- **Task requirements**: Lines with the word "ChatGPT" are the ones wanted. Copy each of them from the entries below.

- **Dataset records**:
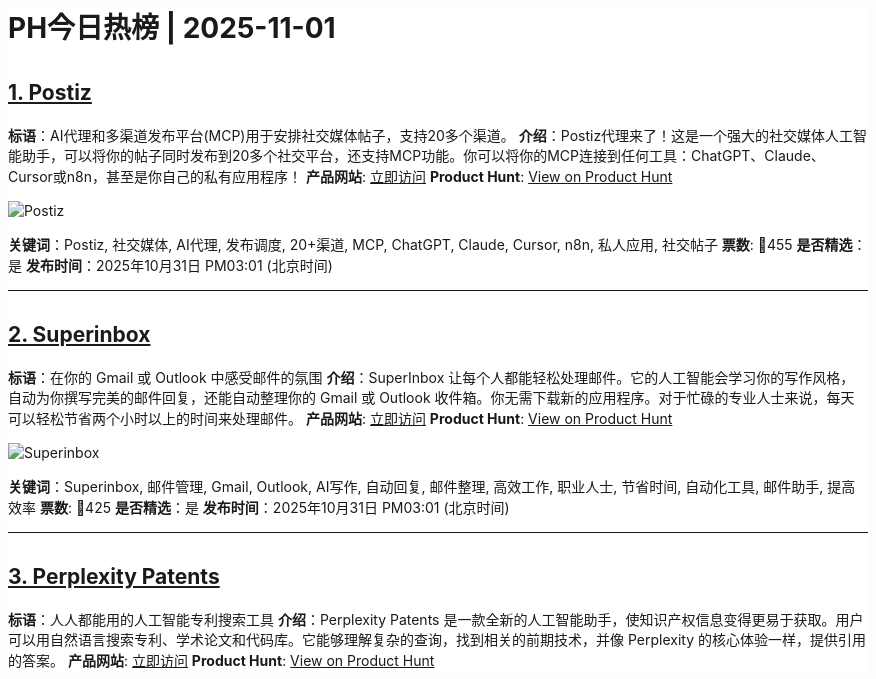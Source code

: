 # PH今日热榜 | 2025-11-01

## [1. Postiz](https://www.producthunt.com/products/postiz?utm_campaign=producthunt-api&utm_medium=api-v2&utm_source=Application%3A+dailyhot+%28ID%3A+133367%29)
**标语**：AI代理和多渠道发布平台(MCP)用于安排社交媒体帖子，支持20多个渠道。
**介绍**：Postiz代理来了！这是一个强大的社交媒体人工智能助手，可以将你的帖子同时发布到20多个社交平台，还支持MCP功能。你可以将你的MCP连接到任何工具：ChatGPT、Claude、Cursor或n8n，甚至是你自己的私有应用程序！
**产品网站**: [立即访问](https://www.producthunt.com/r/BGQ2FN6AXMJOCN?utm_campaign=producthunt-api&utm_medium=api-v2&utm_source=Application%3A+dailyhot+%28ID%3A+133367%29)
**Product Hunt**: [View on Product Hunt](https://www.producthunt.com/products/postiz?utm_campaign=producthunt-api&utm_medium=api-v2&utm_source=Application%3A+dailyhot+%28ID%3A+133367%29)

![Postiz]()

**关键词**：Postiz, 社交媒体, AI代理, 发布调度, 20+渠道, MCP, ChatGPT, Claude, Cursor, n8n, 私人应用, 社交帖子
**票数**: 🔺455
**是否精选**：是
**发布时间**：2025年10月31日 PM03:01 (北京时间)

---

## [2. Superinbox](https://www.producthunt.com/products/superinbox?utm_campaign=producthunt-api&utm_medium=api-v2&utm_source=Application%3A+dailyhot+%28ID%3A+133367%29)
**标语**：在你的 Gmail 或 Outlook 中感受邮件的氛围
**介绍**：SuperInbox 让每个人都能轻松处理邮件。它的人工智能会学习你的写作风格，自动为你撰写完美的邮件回复，还能自动整理你的 Gmail 或 Outlook 收件箱。你无需下载新的应用程序。对于忙碌的专业人士来说，每天可以轻松节省两个小时以上的时间来处理邮件。
**产品网站**: [立即访问](https://www.producthunt.com/r/YATLZHVGRIA4US?utm_campaign=producthunt-api&utm_medium=api-v2&utm_source=Application%3A+dailyhot+%28ID%3A+133367%29)
**Product Hunt**: [View on Product Hunt](https://www.producthunt.com/products/superinbox?utm_campaign=producthunt-api&utm_medium=api-v2&utm_source=Application%3A+dailyhot+%28ID%3A+133367%29)

![Superinbox]()

**关键词**：Superinbox, 邮件管理, Gmail, Outlook, AI写作, 自动回复, 邮件整理, 高效工作, 职业人士, 节省时间, 自动化工具, 邮件助手, 提高效率
**票数**: 🔺425
**是否精选**：是
**发布时间**：2025年10月31日 PM03:01 (北京时间)

---

## [3. Perplexity Patents](https://www.producthunt.com/products/perplexity-ai?utm_campaign=producthunt-api&utm_medium=api-v2&utm_source=Application%3A+dailyhot+%28ID%3A+133367%29)
**标语**：人人都能用的人工智能专利搜索工具
**介绍**：Perplexity Patents 是一款全新的人工智能助手，使知识产权信息变得更易于获取。用户可以用自然语言搜索专利、学术论文和代码库。它能够理解复杂的查询，找到相关的前期技术，并像 Perplexity 的核心体验一样，提供引用的答案。
**产品网站**: [立即访问](https://www.producthunt.com/r/UZD5IFSFHHTSQK?utm_campaign=producthunt-api&utm_medium=api-v2&utm_source=Application%3A+dailyhot+%28ID%3A+133367%29)
**Product Hunt**: [View on Product Hunt](https://www.producthunt.com/products/perplexity-ai?utm_campaign=producthunt-api&utm_medium=api-v2&utm_source=Application%3A+dailyhot+%28ID%3A+133367%29)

- **Response for this exercise**:
**介绍**：Postiz代理来了！这是一个强大的社交媒体人工智能助手，可以将你的帖子同时发布到20多个社交平台，还支持MCP功能。你可以将你的MCP连接到任何工具：ChatGPT、Claude、Cursor或n8n，甚至是你自己的私有应用程序！
**关键词**：Postiz, 社交媒体, AI代理, 发布调度, 20+渠道, MCP, ChatGPT, Claude, Cursor, n8n, 私人应用, 社交帖子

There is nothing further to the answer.